Saúde debilitada. “Eles são muito mais vulneráveis que a maioria da população que habita outras cidades”. A frase de Hélcio Souza, gerente da estratégia indígena da TNC Brasil, retrata a situação das populações mais vulneráveis da Amazônia. As internações são, muitas vezes, inevitáveis, o que leva uma parcela dos ribeirinhos a um cotidiano de idas e vindas aos postos de saúde e hospitais. O drama sanitário de tantos povos que vivem na região é agravado pelas queimadas que causam um grave problema de saúde pública, sem falar no impacto ecológico. O número de internações salta drasticamente em razão aos danos ao sistema respiratório de moradores e trabalhadores das áreas acometidas pelo fogo. A produtora Irene Pereira sentiu na pele diversas vezes os danos provocados pela fumaça e diz ser um alívio os períodos sem queimada. “Maior benefício de não usar o fogo é o ar mais puro, a gente respira melhor”, diz.

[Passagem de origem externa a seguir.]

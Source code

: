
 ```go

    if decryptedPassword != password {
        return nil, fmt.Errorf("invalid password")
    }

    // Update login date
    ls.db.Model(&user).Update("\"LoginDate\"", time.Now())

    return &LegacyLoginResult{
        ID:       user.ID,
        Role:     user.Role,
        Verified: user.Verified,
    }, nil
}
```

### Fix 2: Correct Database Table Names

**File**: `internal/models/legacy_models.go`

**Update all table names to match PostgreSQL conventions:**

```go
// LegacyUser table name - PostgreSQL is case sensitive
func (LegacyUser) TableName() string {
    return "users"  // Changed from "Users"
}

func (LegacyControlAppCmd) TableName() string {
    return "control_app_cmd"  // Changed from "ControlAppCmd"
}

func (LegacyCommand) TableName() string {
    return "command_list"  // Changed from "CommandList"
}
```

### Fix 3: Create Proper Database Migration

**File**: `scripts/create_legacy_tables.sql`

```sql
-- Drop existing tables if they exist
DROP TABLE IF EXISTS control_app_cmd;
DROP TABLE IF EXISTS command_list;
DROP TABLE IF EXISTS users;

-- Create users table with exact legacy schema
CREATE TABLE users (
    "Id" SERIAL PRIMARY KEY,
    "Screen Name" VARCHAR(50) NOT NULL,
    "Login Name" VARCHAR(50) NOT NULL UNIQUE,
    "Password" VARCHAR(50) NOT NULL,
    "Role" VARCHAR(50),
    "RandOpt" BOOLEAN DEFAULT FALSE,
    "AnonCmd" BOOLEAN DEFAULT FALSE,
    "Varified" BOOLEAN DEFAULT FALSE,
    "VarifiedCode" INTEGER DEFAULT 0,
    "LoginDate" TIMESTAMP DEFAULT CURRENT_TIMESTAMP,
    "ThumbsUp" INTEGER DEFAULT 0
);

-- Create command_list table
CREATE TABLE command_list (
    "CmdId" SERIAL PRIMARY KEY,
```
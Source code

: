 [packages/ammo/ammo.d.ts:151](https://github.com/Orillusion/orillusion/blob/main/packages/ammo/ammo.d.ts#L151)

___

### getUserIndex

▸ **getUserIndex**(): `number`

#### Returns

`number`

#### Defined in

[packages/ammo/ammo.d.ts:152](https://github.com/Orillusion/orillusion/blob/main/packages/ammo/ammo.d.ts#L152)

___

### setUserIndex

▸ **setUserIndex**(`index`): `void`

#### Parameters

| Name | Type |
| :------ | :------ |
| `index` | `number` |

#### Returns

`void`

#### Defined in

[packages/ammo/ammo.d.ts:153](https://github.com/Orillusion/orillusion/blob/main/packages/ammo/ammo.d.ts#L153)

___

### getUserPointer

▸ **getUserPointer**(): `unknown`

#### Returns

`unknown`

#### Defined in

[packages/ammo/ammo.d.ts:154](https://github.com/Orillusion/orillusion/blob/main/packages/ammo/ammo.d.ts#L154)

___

A rede hospital é duramente afetada e sobrecarregada na Amazônia. Em tempos de pandemia, o antedimento que já está bastante pressionado pela Covid-19 pode ganhar ares de colapso. O médico e professor da faculdade de medicina da Universidade de São Paulo, Paulo Saldiva, indica que a fuligem da queimada é tão impiedosa quando a poluição, sendo praticamente a mesma coisa que estar em um grande centro urbano com muitos carros e fábricas. “Como acontece nas grandes cidades, a poluição veicular, a queima e a poluição de leva a um drama de saúde imensurável com aumento significativo de doenças respiratórias e cardiovasculares. Ou seja, não é só um problema ecológico, é também de saúde da população”, explica.

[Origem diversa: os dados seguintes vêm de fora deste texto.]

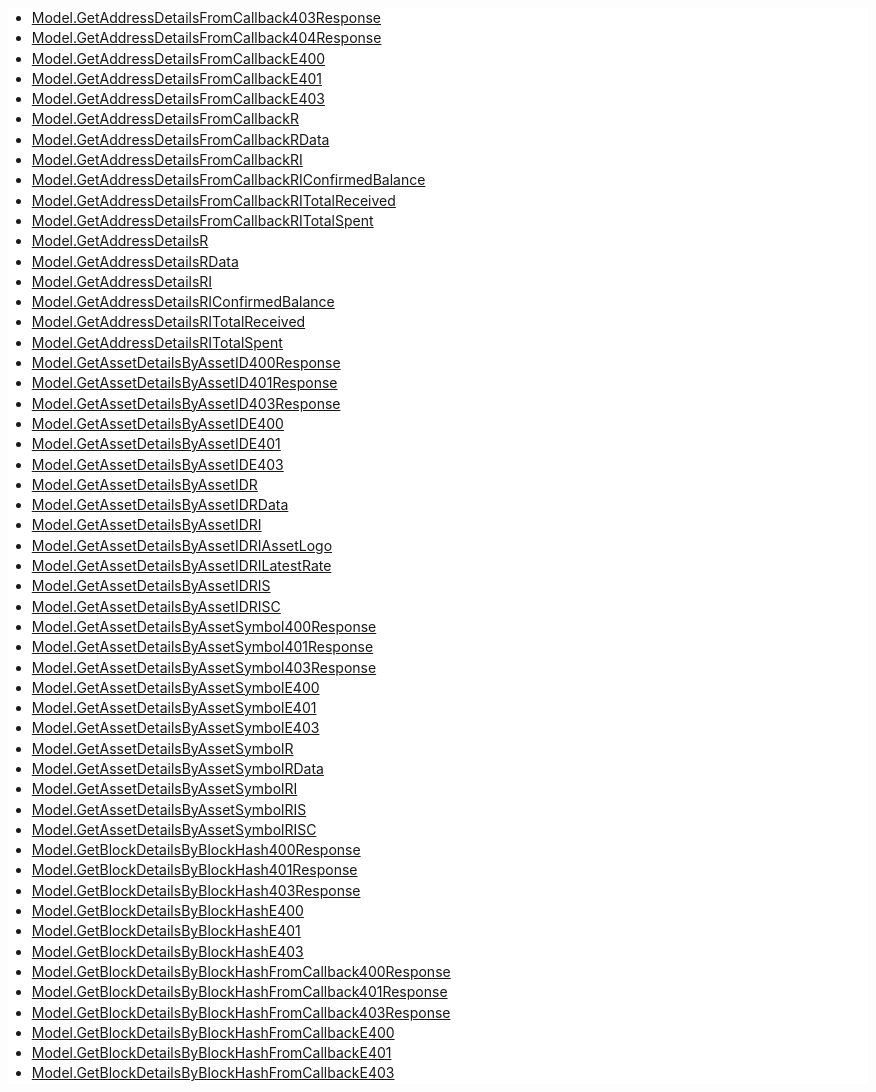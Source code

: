  - [Model.GetAddressDetailsFromCallback403Response](docs/GetAddressDetailsFromCallback403Response.md)
 - [Model.GetAddressDetailsFromCallback404Response](docs/GetAddressDetailsFromCallback404Response.md)
 - [Model.GetAddressDetailsFromCallbackE400](docs/GetAddressDetailsFromCallbackE400.md)
 - [Model.GetAddressDetailsFromCallbackE401](docs/GetAddressDetailsFromCallbackE401.md)
 - [Model.GetAddressDetailsFromCallbackE403](docs/GetAddressDetailsFromCallbackE403.md)
 - [Model.GetAddressDetailsFromCallbackR](docs/GetAddressDetailsFromCallbackR.md)
 - [Model.GetAddressDetailsFromCallbackRData](docs/GetAddressDetailsFromCallbackRData.md)
 - [Model.GetAddressDetailsFromCallbackRI](docs/GetAddressDetailsFromCallbackRI.md)
 - [Model.GetAddressDetailsFromCallbackRIConfirmedBalance](docs/GetAddressDetailsFromCallbackRIConfirmedBalance.md)
 - [Model.GetAddressDetailsFromCallbackRITotalReceived](docs/GetAddressDetailsFromCallbackRITotalReceived.md)
 - [Model.GetAddressDetailsFromCallbackRITotalSpent](docs/GetAddressDetailsFromCallbackRITotalSpent.md)
 - [Model.GetAddressDetailsR](docs/GetAddressDetailsR.md)
 - [Model.GetAddressDetailsRData](docs/GetAddressDetailsRData.md)
 - [Model.GetAddressDetailsRI](docs/GetAddressDetailsRI.md)
 - [Model.GetAddressDetailsRIConfirmedBalance](docs/GetAddressDetailsRIConfirmedBalance.md)
 - [Model.GetAddressDetailsRITotalReceived](docs/GetAddressDetailsRITotalReceived.md)
 - [Model.GetAddressDetailsRITotalSpent](docs/GetAddressDetailsRITotalSpent.md)
 - [Model.GetAssetDetailsByAssetID400Response](docs/GetAssetDetailsByAssetID400Response.md)
 - [Model.GetAssetDetailsByAssetID401Response](docs/GetAssetDetailsByAssetID401Response.md)
 - [Model.GetAssetDetailsByAssetID403Response](docs/GetAssetDetailsByAssetID403Response.md)
 - [Model.GetAssetDetailsByAssetIDE400](docs/GetAssetDetailsByAssetIDE400.md)
 - [Model.GetAssetDetailsByAssetIDE401](docs/GetAssetDetailsByAssetIDE401.md)
 - [Model.GetAssetDetailsByAssetIDE403](docs/GetAssetDetailsByAssetIDE403.md)
 - [Model.GetAssetDetailsByAssetIDR](docs/GetAssetDetailsByAssetIDR.md)
 - [Model.GetAssetDetailsByAssetIDRData](docs/GetAssetDetailsByAssetIDRData.md)
 - [Model.GetAssetDetailsByAssetIDRI](docs/GetAssetDetailsByAssetIDRI.md)
 - [Model.GetAssetDetailsByAssetIDRIAssetLogo](docs/GetAssetDetailsByAssetIDRIAssetLogo.md)
 - [Model.GetAssetDetailsByAssetIDRILatestRate](docs/GetAssetDetailsByAssetIDRILatestRate.md)
 - [Model.GetAssetDetailsByAssetIDRIS](docs/GetAssetDetailsByAssetIDRIS.md)
 - [Model.GetAssetDetailsByAssetIDRISC](docs/GetAssetDetailsByAssetIDRISC.md)
 - [Model.GetAssetDetailsByAssetSymbol400Response](docs/GetAssetDetailsByAssetSymbol400Response.md)
 - [Model.GetAssetDetailsByAssetSymbol401Response](docs/GetAssetDetailsByAssetSymbol401Response.md)
 - [Model.GetAssetDetailsByAssetSymbol403Response](docs/GetAssetDetailsByAssetSymbol403Response.md)
 - [Model.GetAssetDetailsByAssetSymbolE400](docs/GetAssetDetailsByAssetSymbolE400.md)
 - [Model.GetAssetDetailsByAssetSymbolE401](docs/GetAssetDetailsByAssetSymbolE401.md)
 - [Model.GetAssetDetailsByAssetSymbolE403](docs/GetAssetDetailsByAssetSymbolE403.md)
 - [Model.GetAssetDetailsByAssetSymbolR](docs/GetAssetDetailsByAssetSymbolR.md)
 - [Model.GetAssetDetailsByAssetSymbolRData](docs/GetAssetDetailsByAssetSymbolRData.md)
 - [Model.GetAssetDetailsByAssetSymbolRI](docs/GetAssetDetailsByAssetSymbolRI.md)
 - [Model.GetAssetDetailsByAssetSymbolRIS](docs/GetAssetDetailsByAssetSymbolRIS.md)
 - [Model.GetAssetDetailsByAssetSymbolRISC](docs/GetAssetDetailsByAssetSymbolRISC.md)
 - [Model.GetBlockDetailsByBlockHash400Response](docs/GetBlockDetailsByBlockHash400Response.md)
 - [Model.GetBlockDetailsByBlockHash401Response](docs/GetBlockDetailsByBlockHash401Response.md)
 - [Model.GetBlockDetailsByBlockHash403Response](docs/GetBlockDetailsByBlockHash403Response.md)
 - [Model.GetBlockDetailsByBlockHashE400](docs/GetBlockDetailsByBlockHashE400.md)
 - [Model.GetBlockDetailsByBlockHashE401](docs/GetBlockDetailsByBlockHashE401.md)
 - [Model.GetBlockDetailsByBlockHashE403](docs/GetBlockDetailsByBlockHashE403.md)
 - [Model.GetBlockDetailsByBlockHashFromCallback400Response](docs/GetBlockDetailsByBlockHashFromCallback400Response.md)
 - [Model.GetBlockDetailsByBlockHashFromCallback401Response](docs/GetBlockDetailsByBlockHashFromCallback401Response.md)
 - [Model.GetBlockDetailsByBlockHashFromCallback403Response](docs/GetBlockDetailsByBlockHashFromCallback403Response.md)
 - [Model.GetBlockDetailsByBlockHashFromCallbackE400](docs/GetBlockDetailsByBlockHashFromCallbackE400.md)
 - [Model.GetBlockDetailsByBlockHashFromCallbackE401](docs/GetBlockDetailsByBlockHashFromCallbackE401.md)
 - [Model.GetBlockDetailsByBlockHashFromCallbackE403](docs/GetBlockDetailsByBlockHashFromCallbackE403.md)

Os pequenos também sofrem com as circunstâncias da devastação pelas chamas. Uma pesquisa da Fundação Oswaldo Cruz (Fiocruz) revela que o número de crianças internadas dobra nas localidades afetadas por queimadas na Amazônia. De acordo com o estudo, viver em um cidade próxima aos focos de incêndio aumenta em 36% o risco de internação. O sanitarista da fundação, Christovam Barcellos, expõe um quadro critico na chamada zona do fogo. “Houve aumento de internações muito grande na Amazônia, principalmente em uma área que se chama área do desmatamento ou zona do fogo. Nesse local, onde acontece a maior parte das queimas, dobrou o número de internações. Os municípios onde houve queimada existe um aumento de 50% nas internações de crianças por problemas respiratórios.”
Em 2019, nos lugares da Amazônia onde mais aconteceram incêndios o ar ficou, em média, 53% mais poluído do que em 2018. Sob os efeitos da pandemia, segundo especialistas, o cenário aponta para a chamada tempestade perfeita, quando a exposição a fumaça pode resultar em uma maior predisposição a infecção pelo coronavírus. Os dados, no geral são alarmantes. E como se não bastasse, a região norte tem um dos piores índices de infraestrutura hospitalar e de leitos de unidade de terapia intensiva (UTI), o que leva muitos residentes de áreas longínquas a percorrer horas e até dias em busca de atendimento. O jeito, de acordo com Hélcio Souza, tem sido recorrer a alternativas provisórias, que são insuficientes para suprir a demanda. Por isso, ele ressalta que há necessidade de uma ação emergencial com investimento para evitar o chamado “quebra-galho”. “Em algumas regiões os povos indígenas tem conseguido fazer parcerias com médicos voluntários e estão montando enfermarias de campanha com respiradores, que estão ajudando a resistir em partes, mas isso ainda é muito insuficiente. Então tem a necessidade de ter um reforço urgente nesse sistema público para povos indígenas. É gritante.”